Live reviews

Festival Report – Jazzfest Berlin 2021

Jazzfest Berlin: Scenes of Now

Various Venues, Berlin — 4-7 November 2021. Round-Up by AJ Dehany)

Koma Saxo in the Betonhalle at Silent Green. Photo copyright Camille Blake / Berliner Festspiele

Jazzfest Berlin was founded in 1964 in West Berlin as the “Berliner Jazztage” with an activist spirit informed by the civil rights movement. Dr Martin Luther King sent a speech when the festival opened, a fact pianist Jason Moran reminded us of in a video segment congratulating the festival for its 2021 European Jazz Network Award for Adventurous Programming. Nadin Deventer took over as Artistic Director in 2018 and has endured the taunts of certain boys club minded individuals in the industry and gone on to expand the festival’s vision of radical creativity and diversity: to challenge and provoke, but always communicate. Adventurous is a moot descriptor: not treading too far out into the wilds of experimentalism but still revelling in unexpected happenings, like this year’s cross-fertilisation with artists in Cairo, Johannesburg and São Paulo.

Not everything programmed is necessarily for everyone. Supported by enviable federal government funding, Jazzfest Berlin holds to artistic seriousness over populism, while maintaining an accessible roster of well-respected and emerging artists working in jazz-related music. Its online edition last year (REVIEW) was a remarkable transatlantic dialogue between New York and Berlin with four days of electroacoustric performances and audiovisual commissions. In 2021 live audiences returned to the silent green, a former crematorium turned creative crucible, but it kept the live streaming and on-demand availability of the performances and commissioned audiovisual works. Regarding bringing the power of art to the people, this makes Jazzfest Berlin a beacon of what could be.

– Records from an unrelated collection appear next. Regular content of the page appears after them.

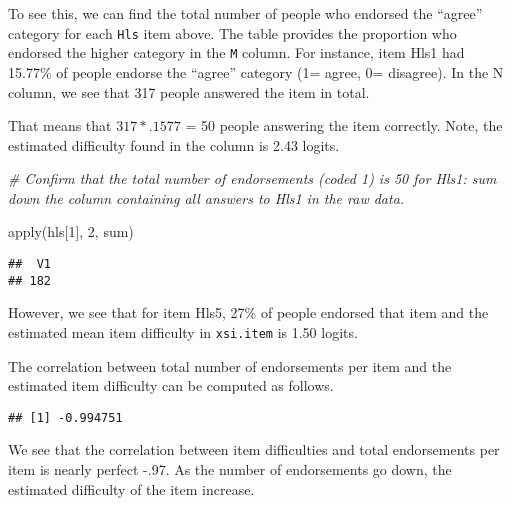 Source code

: \documentclass[
]{book}
\newenvironment{Shaded}{\begin{snugshade}}{\end{snugshade}}
\newcommand{\AttributeTok}[1]{\textcolor[rgb]{0.77,0.63,0.00}{#1}}
\newcommand{\CommentTok}[1]{\textcolor[rgb]{0.56,0.35,0.01}{\textit{#1}}}
\newcommand{\DecValTok}[1]{\textcolor[rgb]{0.00,0.00,0.81}{#1}}
\newcommand{\FunctionTok}[1]{\textcolor[rgb]{0.00,0.00,0.00}{#1}}
\newcommand{\NormalTok}[1]{#1}
\newcommand{\OtherTok}[1]{\textcolor[rgb]{0.56,0.35,0.01}{#1}}
\newcommand{\SpecialCharTok}[1]{\textcolor[rgb]{0.00,0.00,0.00}{#1}}
\begin{document}
To see this, we can find the total number of people who endorsed the ``agree'' category for each \texttt{Hls} item above. The table provides the proportion who endorsed the higher category in the \texttt{M} column. For instance, item Hls1 had 15.77\% of people endorse the ``agree'' category (1= agree, 0= disagree). In the N column, we see that 317 people answered the item in total.

That means that \(317*.1577\) = 50 people answering the item correctly. Note, the estimated difficulty found in the column is 2.43 logits.

\begin{Shaded}
\begin{Highlighting}[]
\CommentTok{\# Confirm that the total number of endorsements (coded 1) is 50 for Hls1: sum down the column containing all answers to Hls1 in the raw data.}


\FunctionTok{apply}\NormalTok{(hls[}\DecValTok{1}\NormalTok{], }\DecValTok{2}\NormalTok{, sum)}
\end{Highlighting}
\end{Shaded}

\begin{verbatim}
##  V1 
## 182
\end{verbatim}

However, we see that for item Hls5, 27\% of people endorsed that item and the estimated mean item difficulty in \texttt{xsi.item} is 1.50 logits.

The correlation between total number of endorsements per item and the estimated item difficulty can be computed as follows.

\begin{Shaded}
\end{Shaded}

\begin{verbatim}
## [1] -0.994751
\end{verbatim}

We see that the correlation between item difficulties and total endorsements per item is nearly perfect -.97. As the number of endorsements go down, the estimated difficulty of the item increase.
\end{document}
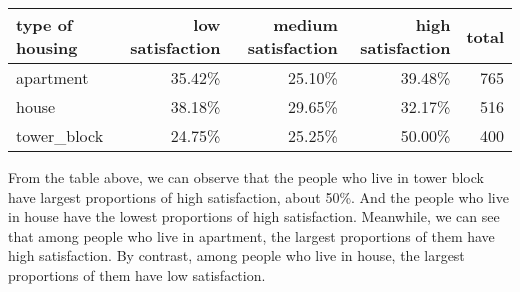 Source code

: \documentclass[]{article}
\newenvironment{Shaded}{\begin{snugshade}}{\end{snugshade}}
\newcommand{\KeywordTok}[1]{\textcolor[rgb]{0.13,0.29,0.53}{\textbf{#1}}}
\newcommand{\DataTypeTok}[1]{\textcolor[rgb]{0.13,0.29,0.53}{#1}}
\newcommand{\StringTok}[1]{\textcolor[rgb]{0.31,0.60,0.02}{#1}}
\newcommand{\OperatorTok}[1]{\textcolor[rgb]{0.81,0.36,0.00}{\textbf{#1}}}
\newcommand{\NormalTok}[1]{#1}
\begin{document}
\begin{Shaded}
\end{Shaded}

\begin{longtable}[]{@{}lrrrr@{}}
\toprule
type of housing & low satisfaction & medium satisfaction & high
satisfaction & total\tabularnewline
\midrule
\endhead
apartment & 35.42\% & 25.10\% & 39.48\% & 765\tabularnewline
house & 38.18\% & 29.65\% & 32.17\% & 516\tabularnewline
tower\_block & 24.75\% & 25.25\% & 50.00\% & 400\tabularnewline
\bottomrule
\end{longtable}

From the table above, we can observe that the people who live in tower
block have largest proportions of high satisfaction, about 50\%. And the
people who live in house have the lowest proportions of high
satisfaction. Meanwhile, we can see that among people who live in
apartment, the largest proportions of them have high satisfaction. By
contrast, among people who live in house, the largest proportions of
them have low satisfaction.
\end{document}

Albert Mangelsdorff Prizewinner Aki Takase. Photo copyright Camille Blake / Berliner Festspiele

An award ceremony took place in April online and was reprised in person on the Saturday. Yet another ceremony took place on Friday awarding adventurous pianist Aki Takase the 2021 Albert Mangelsdorff Prize for her enduring work. The legend status plaudits reminded me that two days before in the robustly DIY Cafe Oto-esque venue Sowieso I’d seen a sheet of A4 pinned to a wall offering her services as a piano tutor. This is an ironic comment on the economy of the arts. Her impassioned Japanic quintet performance was one of several festival highlights on the Friday night. Saxophone Daniel Erdmann was beyond terrific, and the set benefited from the rapport he has with Aki Takase that makes their recent duo album Isn’t It Romantic so special. The band included 5-string cellist Johannes Fink, dressed like a funky pimp. At the Zig Zag Club earlier in the week I saw his trio FINK-70’S REVISITED with the fantastic Silke Eberhard on alto. There, as with Aki Takase’s Japanic, the extra cello string lets Fink double up as bass player on some of the fast and fierce hard bop pieces.

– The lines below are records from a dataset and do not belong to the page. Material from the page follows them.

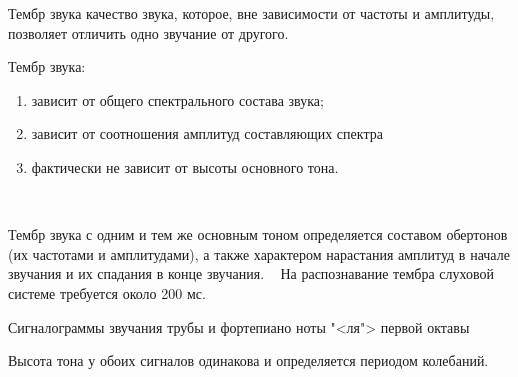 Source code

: \documentclass{beamer}
\begin{document}
\begin{frame}
  \begin{block}{Тембр звука}
качество звука, которое, вне зависимости от частоты и амплитуды, позволяет отличить одно звучание от другого. 
  \end{block}

  Тембр звука:
  \begin{enumerate}
    \item зависит от общего спектрального состава звука;
    \item зависит от соотношения амплитуд составляющих спектра
    \item фактически не зависит от высоты основного тона.
  \end{enumerate}  

  ~

  Тембр звука с одним и тем же основным тоном определяется составом обертонов (их частотами и амплитудами), а также характером нарастания амплитуд в начале звучания и их спадания в конце звучания. 
  ~  
  На распознавание тембра слуховой системе требуется около 200 мс. 
\end{frame}

\begin{frame}
  \begin{block}{Сигналограммы звучания трубы и фортепиано ноты "<ля"> первой октавы}
  \end{block}
  Высота тона у обоих сигналов одинакова и определяется периодом колебаний. 
\end{frame}
\end{document}
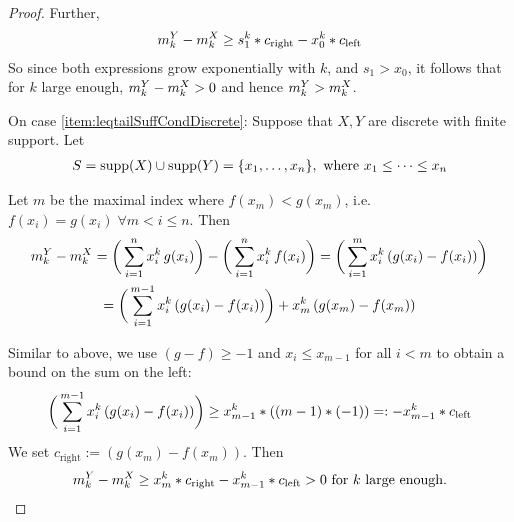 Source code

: \documentclass[a4paper]{scrreprt}
\DeclareMathOperator{\supp}{supp}
\begin{document}
\begin{proof}
        Further,
        \begin{gather*}
            m_k^Y - m_k^X
            \geq s_1^k * c_{\text{right}} - x_0^k * c_{\text{left}}
        \end{gather*}
        So since both expressions grow exponentially with $k$, and $s_1 > x_0$, it follows that for $k$ large enough, $m_k^Y - m_k^X > 0$ and hence $m_k^Y > m_k^X$.
        
        
        On case \ref{item:leqtailSuffCondDiscrete}: Suppose that $X, Y$ are discrete with finite support. Let 
        \begin{gather*}
            S = \supp(X) \cup \supp(Y) = \set{x_1, \dots, x_n}, \text{ where } x_1 \leq \dots \leq x_n
        \end{gather*}
        
        Let $m$ be the maximal index where $f(x_m) < g(x_m)$, i.e. $f(x_i) = g(x_i) \;\forall m < i \leq n$.
        Then
        \begin{multline*}
            m_k^Y - m_k^X
            = \bigg(\sum_{i=1}^{n} x_i^k \,g(x_i)\bigg) - \bigg(\sum_{i=1}^{n} x_i^k \,f(x_i)\bigg)
            = \bigg(\sum_{i=1}^{m} x_i^k \,(g(x_i) - f(x_i))\bigg) \\
            = \bigg(\sum_{i=1}^{m-1} x_i^k \,(g(x_i) - f(x_i))\bigg) + x_m^k \,(g(x_m) - f(x_m))
        \end{multline*}
        
        Similar to above, we use $(g -f) \geq -1$ and $x_i \leq x_{m-1}$ for all $i < m$ to obtain a bound on the sum on the left:
        \begin{gather*}
            \bigg(\sum_{i=1}^{m-1} x_i^k \,(g(x_i) - f(x_i))\bigg)
            \geq x_{m-1}^k * ((m-1) * (-1))
            =: -x_{m-1}^k * c_{\text{left}}
        \end{gather*}
        We set $c_{\text{right}} := (g(x_m) - f(x_m))$. Then
        \begin{gather*}
            m_k^Y - m_k^X \geq x_m^k * c_{\text{right}} -x_{m-1}^k * c_{\text{left}} > 0 \text{ for $k$ large enough.}
        \end{gather*}        
    \end{proof}
    
    
    
    
    
    
    
\end{document}
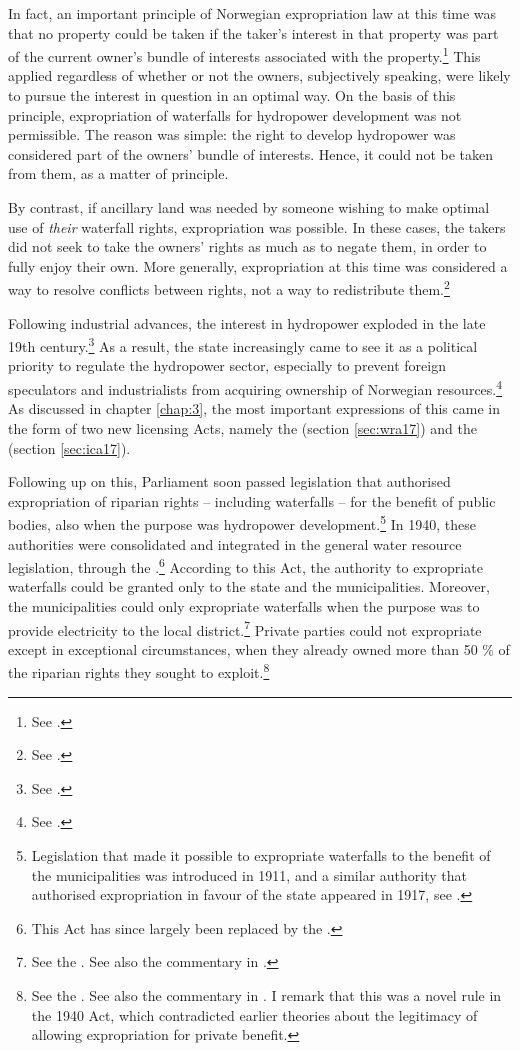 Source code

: In fact, an important principle of Norwegian expropriation law at this time was that no property could be taken if the taker's interest in that property was part of the current owner's bundle of interests associated with the property.\footnote{See \cite[168-170]{dahl88}.} This applied regardless of whether or not the owners, subjectively speaking, were likely to pursue the interest in question in an optimal way. On the basis of this principle, expropriation of waterfalls for hydropower development was not permissible. The reason was simple: the right to develop hydropower was considered part of the owners' bundle of interests. Hence, it could not be taken from them, as a matter of principle.

By contrast, if ancillary land was needed by someone wishing to make optimal use of {\it their} waterfall rights, expropriation was possible. In these cases, the takers did not seek to take the owners' rights as much as to negate them, in order to fully enjoy their own. More generally, expropriation at this time was considered a way to resolve conflicts between rights, not a way to redistribute them.\footnote{See \cite[168-170]{dahl88}.}

Following industrial advances, the interest in hydropower exploded in the late 19th century.\footnote{See \cite[58-59]{falkanger87}.} As a result, the state increasingly came to see it as a political priority to regulate the hydropower sector, especially to prevent foreign speculators and industrialists from acquiring ownership of Norwegian resources.\footnote{See \cite[58-59]{falkanger87}.} As discussed in chapter \ref{chap:3}, the most important expressions of this came in the form of two new licensing Acts, namely the \cite{wra17} (section \ref{sec:wra17}) and the \cite{ica17} (section \ref{sec:ica17}).

Following up on this, Parliament soon passed legislation that authorised expropriation of riparian rights -- including waterfalls -- for the benefit of public bodies, also when the purpose was hydropower development.\footnote{Legislation that made it possible to expropriate waterfalls to the benefit of the municipalities was introduced in 1911, and a similar authority that authorised expropriation in favour of the state appeared in 1917, see \cite[29]{amundsen28}.} In 1940, these authorities were consolidated and integrated in the general water resource legislation, through the \cite{wra40}.\footnote{This Act has since largely been replaced by the \cite{wra00}.} According to this Act, the authority to expropriate waterfalls could be granted only to the state and the municipalities. Moreover, the municipalities could only expropriate waterfalls when the purpose was to provide electricity to the local district.\footnote{See the \dni\cite[148]{wra40}. See also the commentary in \cite[201-210]{sorensen41}.} Private parties could not expropriate except in exceptional circumstances, when they already owned more than 50 \% of the riparian rights they sought to exploit.\footnote{See the \dni\cite[55]{wra40}. See also the commentary in \cite[70-74]{sorensen41}. I remark that this was a novel rule in the 1940 Act, which contradicted earlier theories about the legitimacy of allowing expropriation for private benefit.}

Not yet a subscriber of our Wednesday Breakfast Headlines?
Join the mailing list for a weekly roundup of Jazz News.


 

On the Sunday cellist Tomeika Reid filled the same role for Dave Douglas’s chamber jazz ensemble’s live realisation of his spiritual song cycle Secular Psalms which was developed and recorded under lockdown, based on the imagery of the Ghent altarpiece of painter Jan Van Eyck. It reminded me pleasingly of the jazz-inflected neo-folk of Tin Hat Trio and Eyes of a Blue Dog, with mellifluous female vocals pitched strainingly high. Tomeka Reid scissoring the bow across the strings over a 6-note band motif was the most animated moment of a charming but sedate set.

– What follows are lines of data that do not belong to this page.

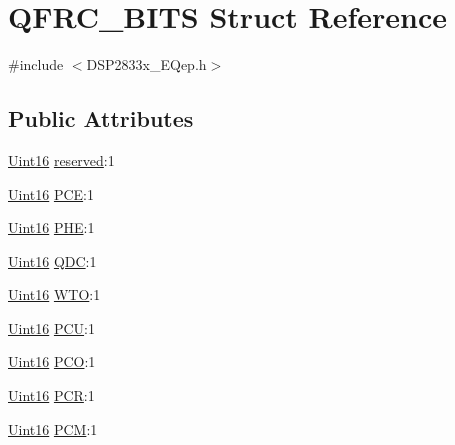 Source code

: \hypertarget{struct_q_f_r_c___b_i_t_s}{}\section{Q\+F\+R\+C\+\_\+\+B\+I\+T\+S Struct Reference}
\label{struct_q_f_r_c___b_i_t_s}


{\ttfamily \#include $<$D\+S\+P2833x\+\_\+\+E\+Qep.\+h$>$}

\subsection*{Public Attributes}
\begin{DoxyCompactItemize}
\item 
\hyperlink{_d_s_p2833x___device_8h_a59a9f6be4562c327cbfb4f7e8e18f08b}{Uint16} \hyperlink{struct_q_f_r_c___b_i_t_s_a75c7da7a9ada18bd3f79e230a32d67c5}{reserved}\+:1
\item 
\hyperlink{_d_s_p2833x___device_8h_a59a9f6be4562c327cbfb4f7e8e18f08b}{Uint16} \hyperlink{struct_q_f_r_c___b_i_t_s_ab18b19ae9cc0cc3d5f839bd1199980de}{P\+C\+E}\+:1
\item 
\hyperlink{_d_s_p2833x___device_8h_a59a9f6be4562c327cbfb4f7e8e18f08b}{Uint16} \hyperlink{struct_q_f_r_c___b_i_t_s_ad742b11308e5dca749252b67097b1eae}{P\+H\+E}\+:1
\item 
\hyperlink{_d_s_p2833x___device_8h_a59a9f6be4562c327cbfb4f7e8e18f08b}{Uint16} \hyperlink{struct_q_f_r_c___b_i_t_s_a27552e60bdadacab9af831693d0df1f1}{Q\+D\+C}\+:1
\item 
\hyperlink{_d_s_p2833x___device_8h_a59a9f6be4562c327cbfb4f7e8e18f08b}{Uint16} \hyperlink{struct_q_f_r_c___b_i_t_s_ac1aab146457e3667a4d16850c56103b2}{W\+T\+O}\+:1
\item 
\hyperlink{_d_s_p2833x___device_8h_a59a9f6be4562c327cbfb4f7e8e18f08b}{Uint16} \hyperlink{struct_q_f_r_c___b_i_t_s_a948d7bfe9d807e5e3572d51be18e2307}{P\+C\+U}\+:1
\item 
\hyperlink{_d_s_p2833x___device_8h_a59a9f6be4562c327cbfb4f7e8e18f08b}{Uint16} \hyperlink{struct_q_f_r_c___b_i_t_s_ae5816dfcac21f90a07fc3bfd183d3330}{P\+C\+O}\+:1
\item 
\hyperlink{_d_s_p2833x___device_8h_a59a9f6be4562c327cbfb4f7e8e18f08b}{Uint16} \hyperlink{struct_q_f_r_c___b_i_t_s_aaf7753d52aceb9333b7384b31e6d3ae0}{P\+C\+R}\+:1
\item 
\hyperlink{_d_s_p2833x___device_8h_a59a9f6be4562c327cbfb4f7e8e18f08b}{Uint16} \hyperlink{struct_q_f_r_c___b_i_t_s_a1d0151ae93671fd6f8d4d36de9a19662}{P\+C\+M}\+:1

\end{DoxyCompactItemize}
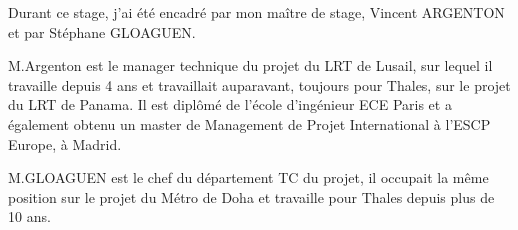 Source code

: Durant ce stage, j'ai été encadré par mon maître de stage, Vincent ARGENTON et par Stéphane GLOAGUEN.

M.Argenton est le manager technique du projet du \gls{LRT} de Lusail, sur lequel il travaille depuis 4 ans et travaillait auparavant, toujours pour Thales, sur le projet du \gls{LRT} de Panama. Il est diplômé de l'école d'ingénieur ECE Paris et a également obtenu un master de Management de Projet International à l'ESCP Europe, à Madrid.

M.GLOAGUEN est le chef du département  \gls{TC} du projet, il occupait la même position sur le projet du Métro de Doha et travaille pour Thales depuis plus de 10 ans.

Ståle Storløkken at the Kaiser-Wilhelm-Gedächtnis-Kirche. Photo copyright Roland Owsnitzki / Berliner Festspiele

Taking a moment to reflect on our spiritual wellbeing may also have been a force animating Norwegian keyboard player Ståle Storløkken’s Sunday performance on the organ of the striking Kaiser Wilhelm Memorial Church. His solo album Ghost Caravan was improvised on a Norwegian church organ, while his prior album involved massive banks of synths. Uniquely, the church has a dry sound. At times the music felt like an industrial Gorecki. It seemed to owe less to liturgical material and felt more like the squelchy synth world of 1970s dystopic film music, with the trebley sound of the relatively small church organ and the added oscillators and screens that brought some pitch-bending top-line sound into play that really enlivened the organ music (which let’s admit can often be a chore).

This was not the only set that was sonically souped up with electronics. Aki Takase’s set included DJ Illvibe aka Vincent von Schlippenbach (son of the free jazz legend) on turntables and electronics where he performed a role akin to Leafcutter John’s in Polar Bear. Extramusical colorations are used musically and add a diversity of violins, whistles and scrapes. Korhan Erel (electronics, sound processing) occupied a similar role in Brazilian drummer Mariá Portugal’s octet which was a highlight of Saturday. A gloriously heartbreaking set released an emotional climacteric reeking of tragedy, desperation and unexploited what ifs. Portuguese-language Proustian ruminations on the lonely but visionary aspects of insomnia haunt the memory: “facing death with eyes open.” Written material without conventional chord changes evidences the creativity of her melodic vocal writing. Semi-free moments of controlled cacophony with dense whorls of five-strong brass invoke the punctuating unison blasts in Ornette Coleman’s Free Jazz album, which were also deployed judiciously in another sheer highlight set from that busy Friday night: Koma Saxo.

Koma Saxo is a quintet driven by two absolute heavyweights: Peter Eldh on bass, and Christian Lillinger, who is one of the best drummers in the world. He could give Anton Eger a run for his money for energy and intricate detail at pace, and with Eldh the pair takes you on a cataclysmically physical, at times cacophonous, polyrhythmic journey through grime, classic hiphop, reggae grooves, and electronic directions. The playing is ridiculous but the writing is excellent too: genre-popping anti-pop that gives a sense of substance that underpins the group’s chaotic energy. The last fifteen minutes felt supplementary, more interesting than essential. The encore, a dotted riffing arrangement of Nat King Cole’s arrangement of the standard A Nightingale Sang In Berkley Square felt like a cheesy undermining of a beautifully bruising first half hour.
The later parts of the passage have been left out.